The client stub packs the parameters into a message and makes a system call to send the message. Packing the parameters is called marshalling.

The client’s local operating system sends the message from the client machine to the server machine.

The local operating system on the server machine passes the incoming packets to the server stub.

The server stub unpacks the parameters from the message. Unpacking the parameters is called unmarshalling.

Finally, the server stub calls the server procedure. The reply traces the same steps in the reverse direction.

上面过程中的第1和第6步已经由protobuf的service API为我们实现好了，我们只需要在proto文件中定义所需的具体调用接口即可。

对于第2和第5步的marshalling和unmarshalling步骤，service API虽然没有为我们完全实现，但是protobuf为方法以及参数已经准备好了完善的serialization的机制，我们只需要自己决定如何用这些序列化的数据拼装数据包即可。

最后，第3和第4步的通信机制则是完全需要由我们自己来实现的，这也是protobuf设计的初衷，在最多变的部分（多种多样的网络结构、协议和通信机制）留出足够的空间让程序员可以针对特定场景自己实现，使得protobuf可以应用在更多的场景。

回到标题所说的Asynchronous RPC。一次函数调用通常包含了输入和输出两个过程。对于RPC来说，我们可以像大多数本地函数那样，在进行调用之后一直等待，直到计算结果返回才继续向下执行。但是由于网络传输的过程相对比较耗时，采取这样的策略无疑是非常低效的。因此我们采取另外一种策略：调用者发送调用请求之后不等待结果的返回就立即继续执行后续的操作，当收到RPC返回的计算结果之后再回来处理。这里将前一种策略称为Synchronous RPC，而后一种就是本文要实现的Asynchronous RPC。

实现的方式其实也很简单，就是把客户端发起的一次RPC调用拆分成两次来处理：首先由客户端发起RPC调用，之后无需等待继续向后执行；而服务端接收到RPC调用请求并处理完成之后，再向客户端发起另外一次RPC调用，将计算结果通过参数通知客户端。

关于RPC需要说明的东西大概就到这里，接下来我们首先解决第3和第4步的通信机制的实现。

实现通信层

我们选择使用asyncore和TCP协议实现RPC的通信层。关于asyncore的具体用法可以参考asyncore的文档。

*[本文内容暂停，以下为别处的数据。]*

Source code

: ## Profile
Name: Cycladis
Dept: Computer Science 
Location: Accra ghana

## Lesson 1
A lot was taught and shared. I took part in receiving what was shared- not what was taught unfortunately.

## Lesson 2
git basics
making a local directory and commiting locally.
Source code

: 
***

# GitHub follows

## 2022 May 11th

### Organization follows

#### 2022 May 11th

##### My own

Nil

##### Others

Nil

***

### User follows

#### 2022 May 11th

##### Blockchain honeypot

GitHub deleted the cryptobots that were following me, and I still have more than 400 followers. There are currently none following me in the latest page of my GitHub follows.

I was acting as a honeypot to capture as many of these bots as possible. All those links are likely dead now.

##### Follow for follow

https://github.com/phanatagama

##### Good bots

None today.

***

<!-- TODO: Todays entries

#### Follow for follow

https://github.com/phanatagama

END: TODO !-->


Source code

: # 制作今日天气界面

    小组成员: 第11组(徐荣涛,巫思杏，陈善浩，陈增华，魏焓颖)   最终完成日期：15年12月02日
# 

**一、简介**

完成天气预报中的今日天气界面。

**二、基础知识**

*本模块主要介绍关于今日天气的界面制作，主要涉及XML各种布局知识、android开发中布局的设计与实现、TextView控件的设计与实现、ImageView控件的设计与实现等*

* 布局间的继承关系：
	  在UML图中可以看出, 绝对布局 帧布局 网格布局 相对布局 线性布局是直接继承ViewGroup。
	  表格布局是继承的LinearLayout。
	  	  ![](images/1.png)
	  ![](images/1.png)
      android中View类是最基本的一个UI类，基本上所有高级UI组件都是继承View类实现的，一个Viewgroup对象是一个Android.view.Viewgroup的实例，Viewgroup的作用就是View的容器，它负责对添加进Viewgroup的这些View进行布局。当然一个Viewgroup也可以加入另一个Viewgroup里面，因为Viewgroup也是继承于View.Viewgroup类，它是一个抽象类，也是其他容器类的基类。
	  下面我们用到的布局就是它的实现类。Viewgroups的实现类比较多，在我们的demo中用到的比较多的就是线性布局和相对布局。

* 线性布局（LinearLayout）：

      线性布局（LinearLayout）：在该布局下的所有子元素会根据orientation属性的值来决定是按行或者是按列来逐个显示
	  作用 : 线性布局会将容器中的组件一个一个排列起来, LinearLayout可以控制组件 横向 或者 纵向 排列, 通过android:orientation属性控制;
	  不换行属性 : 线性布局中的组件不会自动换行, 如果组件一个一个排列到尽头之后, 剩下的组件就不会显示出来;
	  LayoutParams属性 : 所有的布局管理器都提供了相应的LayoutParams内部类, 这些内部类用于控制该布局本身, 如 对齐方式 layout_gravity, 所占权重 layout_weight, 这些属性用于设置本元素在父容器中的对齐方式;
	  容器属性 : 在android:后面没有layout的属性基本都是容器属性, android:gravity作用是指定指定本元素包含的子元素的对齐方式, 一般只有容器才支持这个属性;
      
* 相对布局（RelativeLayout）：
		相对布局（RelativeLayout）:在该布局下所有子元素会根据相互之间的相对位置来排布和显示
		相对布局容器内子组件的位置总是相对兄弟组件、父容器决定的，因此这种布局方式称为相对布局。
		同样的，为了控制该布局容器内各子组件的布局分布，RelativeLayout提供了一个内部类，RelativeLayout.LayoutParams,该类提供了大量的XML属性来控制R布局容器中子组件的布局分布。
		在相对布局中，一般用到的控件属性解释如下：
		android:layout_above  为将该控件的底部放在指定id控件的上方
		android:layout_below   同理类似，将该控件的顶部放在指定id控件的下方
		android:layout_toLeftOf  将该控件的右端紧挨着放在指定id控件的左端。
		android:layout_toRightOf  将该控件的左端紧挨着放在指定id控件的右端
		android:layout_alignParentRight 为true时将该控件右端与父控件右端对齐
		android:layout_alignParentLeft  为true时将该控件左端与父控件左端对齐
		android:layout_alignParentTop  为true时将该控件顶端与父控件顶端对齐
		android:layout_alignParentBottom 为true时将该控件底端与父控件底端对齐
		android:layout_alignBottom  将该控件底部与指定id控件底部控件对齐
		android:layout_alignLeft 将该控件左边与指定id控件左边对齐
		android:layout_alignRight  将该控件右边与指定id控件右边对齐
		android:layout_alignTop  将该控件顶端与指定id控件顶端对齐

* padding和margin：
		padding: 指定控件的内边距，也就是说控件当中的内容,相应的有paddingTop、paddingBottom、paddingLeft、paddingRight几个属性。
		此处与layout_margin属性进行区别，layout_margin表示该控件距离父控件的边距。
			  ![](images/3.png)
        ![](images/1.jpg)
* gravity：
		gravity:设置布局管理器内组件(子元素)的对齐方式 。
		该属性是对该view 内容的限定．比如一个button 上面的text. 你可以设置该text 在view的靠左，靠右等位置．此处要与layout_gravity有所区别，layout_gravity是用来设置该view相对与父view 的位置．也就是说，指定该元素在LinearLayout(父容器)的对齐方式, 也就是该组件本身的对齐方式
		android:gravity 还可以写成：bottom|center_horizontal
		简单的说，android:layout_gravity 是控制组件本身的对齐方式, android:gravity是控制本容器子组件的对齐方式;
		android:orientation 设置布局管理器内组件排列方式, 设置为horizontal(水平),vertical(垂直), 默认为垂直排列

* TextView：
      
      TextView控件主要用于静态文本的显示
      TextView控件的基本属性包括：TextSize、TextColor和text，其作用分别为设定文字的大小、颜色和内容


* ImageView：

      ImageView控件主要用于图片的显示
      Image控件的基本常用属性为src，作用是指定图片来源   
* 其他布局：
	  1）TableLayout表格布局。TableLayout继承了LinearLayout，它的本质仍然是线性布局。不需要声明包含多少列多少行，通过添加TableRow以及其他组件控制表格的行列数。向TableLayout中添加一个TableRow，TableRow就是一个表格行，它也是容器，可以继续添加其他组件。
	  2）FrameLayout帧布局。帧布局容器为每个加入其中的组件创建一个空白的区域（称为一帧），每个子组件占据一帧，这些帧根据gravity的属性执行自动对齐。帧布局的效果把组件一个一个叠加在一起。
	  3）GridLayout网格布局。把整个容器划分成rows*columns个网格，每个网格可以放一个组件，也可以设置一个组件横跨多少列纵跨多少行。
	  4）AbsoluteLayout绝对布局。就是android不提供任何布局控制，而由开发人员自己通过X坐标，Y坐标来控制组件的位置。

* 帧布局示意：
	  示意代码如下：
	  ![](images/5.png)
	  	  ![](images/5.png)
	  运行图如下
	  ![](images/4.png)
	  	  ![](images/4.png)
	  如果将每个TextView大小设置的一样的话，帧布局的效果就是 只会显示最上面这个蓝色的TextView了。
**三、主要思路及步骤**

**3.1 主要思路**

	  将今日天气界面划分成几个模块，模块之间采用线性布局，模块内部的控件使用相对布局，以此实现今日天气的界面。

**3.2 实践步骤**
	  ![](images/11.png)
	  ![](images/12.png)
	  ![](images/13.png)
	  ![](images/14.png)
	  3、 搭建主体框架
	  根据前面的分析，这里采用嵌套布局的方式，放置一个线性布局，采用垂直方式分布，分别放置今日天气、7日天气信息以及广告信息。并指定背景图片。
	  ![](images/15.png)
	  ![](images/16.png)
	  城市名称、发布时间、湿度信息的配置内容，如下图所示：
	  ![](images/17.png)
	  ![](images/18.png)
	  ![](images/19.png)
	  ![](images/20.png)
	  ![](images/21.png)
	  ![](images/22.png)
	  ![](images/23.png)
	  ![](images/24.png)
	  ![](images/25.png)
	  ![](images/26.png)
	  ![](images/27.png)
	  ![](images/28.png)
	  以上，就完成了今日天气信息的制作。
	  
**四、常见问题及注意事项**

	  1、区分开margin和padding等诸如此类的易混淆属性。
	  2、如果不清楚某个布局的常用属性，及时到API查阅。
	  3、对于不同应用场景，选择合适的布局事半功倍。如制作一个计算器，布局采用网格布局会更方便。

首先将端到端的链接和传输抽象出来，一个端到端的通信可以用下面这样一个TcpConnection来进行封装：

class TcpConnection(asyncore.dispatcher):

    ST_INIT = 0
    ST_ESTABLISHED = 1
    ST_DISCONNECTED = 2

    def __init__(self, sock):
        asyncore.dispatcher.__init__(self, sock)
        self.peername = peername
        self.writebuff = ''
        self.status = TcpConnection.ST_ESTABLISHED if sock else TcpConnection.ST_INIT

    def handle_read(self):
        data = self.recv(4096)
        # process data here

    def handle_write(self):
        if self.writebuff:
            size = self.send(self.writebuff)
            self.writebuff = self.writebuff[size:]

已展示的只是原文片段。